The entire project deal with DP World is expected to bring in three billion dollars in investments and is expected to spur employment levels in Pakistan. According to data from the International Monetary Fund (IMF), unemployment rates currently rest at an uneasy 7.5 percent. However, this figure is expected to decline once billions of greenbacks fuel Pakistan's new freight corridor.
Pakistani businesses and independent contractors could also get a share in this investment if they are able to secure contracts that enable them to work on the project. Businesses specialising in the production of steel, cast and wrought iron could witness a boom as the project will require a sizable amount of these materials.
News about the construction of the corridor comes at a great time, as earlier in the month, Custom News reported that thousands of containers remained stuck, with importers having to bear sizable financial losses because of demurrage charges.
A feasibility study of the corridor project by Think Transportation revealed that city roads remain congested around the port region because of the significant amount of cargo passing through it. Since cargo remains stuck, traffic levels remain high inside the port, which detrimentally affects port logistics.
However, officials from Pakistan Railways and the National Logistics Cell (NLC) will now oversee decongestion efforts. The extension of the railway network by connecting the Port is a wise move as it will significantly cut back on travel times and the frequent delays which plague both importers and exporters alike.
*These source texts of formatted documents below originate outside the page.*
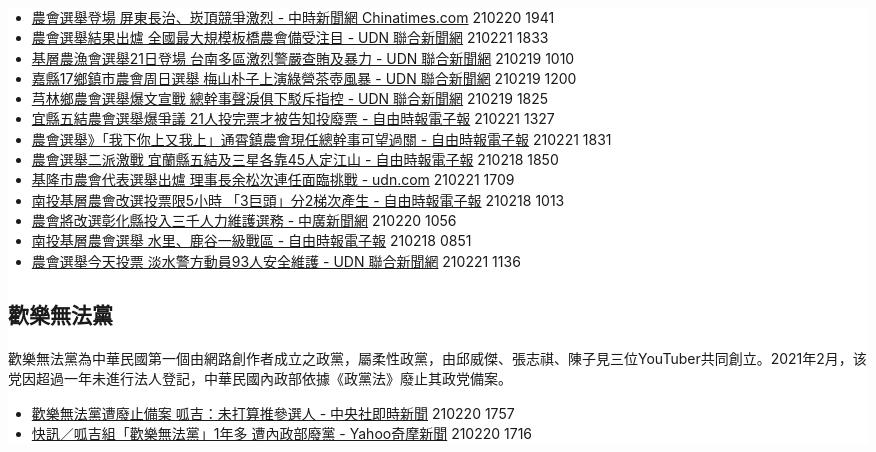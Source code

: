 - [農會選舉登場 屏東長治、崁頂競爭激烈 - 中時新聞網 Chinatimes.com](https://www.chinatimes.com/realtimenews/20210220003982-260407 "農會選舉登場 屏東長治、崁頂競爭激烈 - 中時新聞網 Chinatimes.com") 210220 1941
- [農會選舉結果出爐 全國最大規模板橋農會備受注目 - UDN 聯合新聞網](https://udn.com/news/story/7323/5265927?from=udn-catelistnews_ch2 "農會選舉結果出爐 全國最大規模板橋農會備受注目 - UDN 聯合新聞網") 210221 1833
- [基層農漁會選舉21日登場 台南多區激烈警嚴查賄及暴力 - UDN 聯合新聞網](https://udn.com/news/story/7326/5260371 "基層農漁會選舉21日登場 台南多區激烈警嚴查賄及暴力 - UDN 聯合新聞網") 210219 1010
- [嘉縣17鄉鎮市農會周日選舉 梅山朴子上演綠營茶壺風暴 - UDN 聯合新聞網](https://udn.com/news/story/7326/5260628 "嘉縣17鄉鎮市農會周日選舉 梅山朴子上演綠營茶壺風暴 - UDN 聯合新聞網") 210219 1200
- [芎林鄉農會選舉爆文宣戰 總幹事聲淚俱下駁斥指控 - UDN 聯合新聞網](https://udn.com/news/story/7324/5261714 "芎林鄉農會選舉爆文宣戰 總幹事聲淚俱下駁斥指控 - UDN 聯合新聞網") 210219 1825
- [宜縣五結農會選舉爆爭議 21人投完票才被告知投廢票 - 自由時報電子報](https://news.ltn.com.tw/news/life/breakingnews/3444961 "宜縣五結農會選舉爆爭議 21人投完票才被告知投廢票 - 自由時報電子報") 210221 1327
- [農會選舉》「我下你上又我上」通霄鎮農會現任總幹事可望過關 - 自由時報電子報](https://news.ltn.com.tw/news/life/breakingnews/3445183 "農會選舉》「我下你上又我上」通霄鎮農會現任總幹事可望過關 - 自由時報電子報") 210221 1831
- [農會選舉二派激戰 宜蘭縣五結及三星各靠45人定江山 - 自由時報電子報](https://news.ltn.com.tw/news/life/breakingnews/3442687 "農會選舉二派激戰 宜蘭縣五結及三星各靠45人定江山 - 自由時報電子報") 210218 1850
- [基隆市農會代表選舉出爐 理事長余松次連任面臨挑戰 - udn.com](https://udn.com/news/story/7328/5265842 "基隆市農會代表選舉出爐 理事長余松次連任面臨挑戰 - udn.com") 210221 1709
- [南投基層農會改選投票限5小時 「3巨頭」分2梯次產生 - 自由時報電子報](https://news.ltn.com.tw/news/life/breakingnews/3442016 "南投基層農會改選投票限5小時 「3巨頭」分2梯次產生 - 自由時報電子報") 210218 1013
- [農會將改選彰化縣投入三千人力維護選務 - 中廣新聞網](https://www.bcc.com.tw/newsView.5409584 "農會將改選彰化縣投入三千人力維護選務 - 中廣新聞網") 210220 1056
- [南投基層農會選舉 水里、鹿谷一級戰區 - 自由時報電子報](https://news.ltn.com.tw/news/life/breakingnews/3441933 "南投基層農會選舉 水里、鹿谷一級戰區 - 自由時報電子報") 210218 0851
- [農會選舉今天投票 淡水警方動員93人安全維護 - UDN 聯合新聞網](https://udn.com/news/story/7323/5265163?from=udn-ch1_breaknews-1-0-news "農會選舉今天投票 淡水警方動員93人安全維護 - UDN 聯合新聞網") 210221 1136

## 歡樂無法黨

歡樂無法黨為中華民國第一個由網路創作者成立之政黨，屬柔性政黨，由邱威傑、張志祺、陳子見三位YouTuber共同創立。2021年2月，该党因超過一年未進行法人登記，中華民國內政部依據《政黨法》廢止其政党備案。
- [歡樂無法黨遭廢止備案 呱吉：未打算推參選人 - 中央社即時新聞](https://www.cna.com.tw/news/firstnews/202102200167.aspx "歡樂無法黨遭廢止備案 呱吉：未打算推參選人 - 中央社即時新聞") 210220 1757
- [快訊／呱吉組「歡樂無法黨」1年多 遭內政部廢黨 - Yahoo奇摩新聞](https://tw.news.yahoo.com/%E5%BF%AB%E8%A8%8A-%E5%91%B1%E5%90%89%E7%B5%84-%E6%AD%A1%E6%A8%82%E7%84%A1%E6%B3%95%E9%BB%A8-1%E5%B9%B4%E5%A4%9A-%E9%81%AD%E5%85%A7%E6%94%BF%E9%83%A8%E5%BB%A2%E9%BB%A8-091609251.html "快訊／呱吉組「歡樂無法黨」1年多 遭內政部廢黨 - Yahoo奇摩新聞") 210220 1716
The Pipri marshalling yard, where freight wagons will be organised into trains, and its surrounding regions are also expected to reap the rewards of the corridor project. Businesses in the region could leverage the newly gained significance of their geography as they can access the port with ease.
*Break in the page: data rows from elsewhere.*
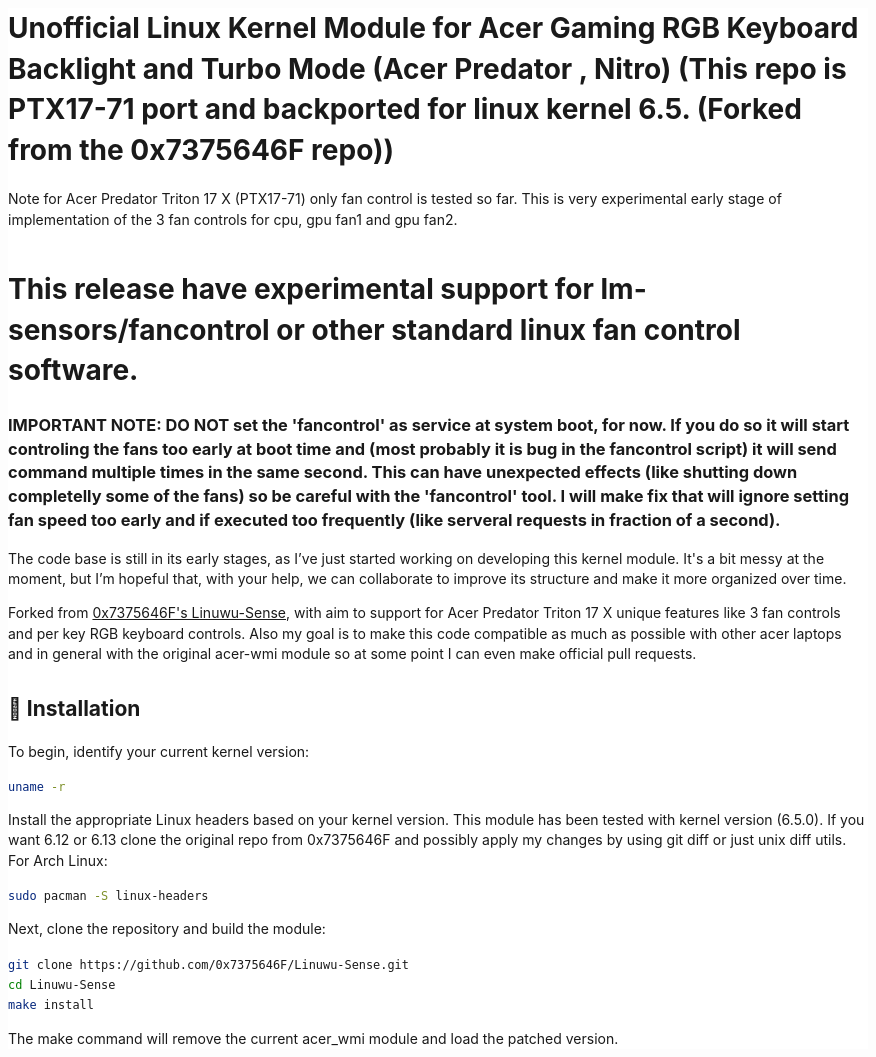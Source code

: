 # Unofficial Linux Kernel Module for Acer Gaming RGB Keyboard Backlight and Turbo Mode (Acer Predator , Nitro) (This repo is PTX17-71 port and backported for linux kernel 6.5. (Forked from the 0x7375646F repo))

Note for Acer Predator Triton 17 X (PTX17-71) only fan control is tested so far. This is very experimental early stage of implementation of the 3 fan controls for cpu, gpu fan1 and gpu fan2. 

# This release have experimental support for lm-sensors/fancontrol or other standard linux fan control software.
### IMPORTANT NOTE: DO NOT set the 'fancontrol' as service at system boot, for now. If you do so it will start controling the fans too early at boot time and (most probably it is bug in the fancontrol script) it will send command multiple times in the same second. This can have unexpected effects (like shutting down completelly some of the fans) so be careful with the 'fancontrol' tool. I will make fix that will ignore setting fan speed too early and if executed too frequently (like serveral requests in fraction of a second).
    
The code base is still in its early stages, as I’ve just started working on developing this kernel module. It's a bit messy at the moment, but I’m hopeful that, with your help, we can collaborate to improve its structure and make it more organized over time.

Forked from [0x7375646F's Linuwu-Sense](https://github.com/0x7375646F/Linuwu-Sense), with aim to support for Acer Predator Triton 17 X unique features like 3 fan controls and per key RGB keyboard controls. Also my goal is to make this code compatible as much as possible with other acer laptops and in general with the original acer-wmi module so at some point I can even make official pull requests.

## 🚀 Installation
To begin, identify your current kernel version:
```bash
uname -r
```

Install the appropriate Linux headers based on your kernel version. This module has been tested with kernel version (6.5.0). If you want 6.12 or 6.13 clone the original repo from 0x7375646F and possibly apply my changes by using git diff or just unix diff utils.
For Arch Linux:
```bash
sudo pacman -S linux-headers
```
Next, clone the repository and build the module:
```bash
git clone https://github.com/0x7375646F/Linuwu-Sense.git
cd Linuwu-Sense
make install
```
The make command will remove the current acer_wmi module and load the patched version.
An example could be Bin Qasim Packages Private Limited, which could benefit immensely as exporters from across Pakistan could send their goods to Pipri for packaging purposes right before being sent to the port for shipping.
Importers are also expected to benefit as the frequency of their having to pay demurrage charges will decline significantly. This will improve the profit levels of major and minor importers alike as their costs are expected to decrease.
Analysts speculate that the construction of the corridor is a major step in making Pakistan ‘a gateway to Asia’. The project could prove instrumental in the promotion of regional trade.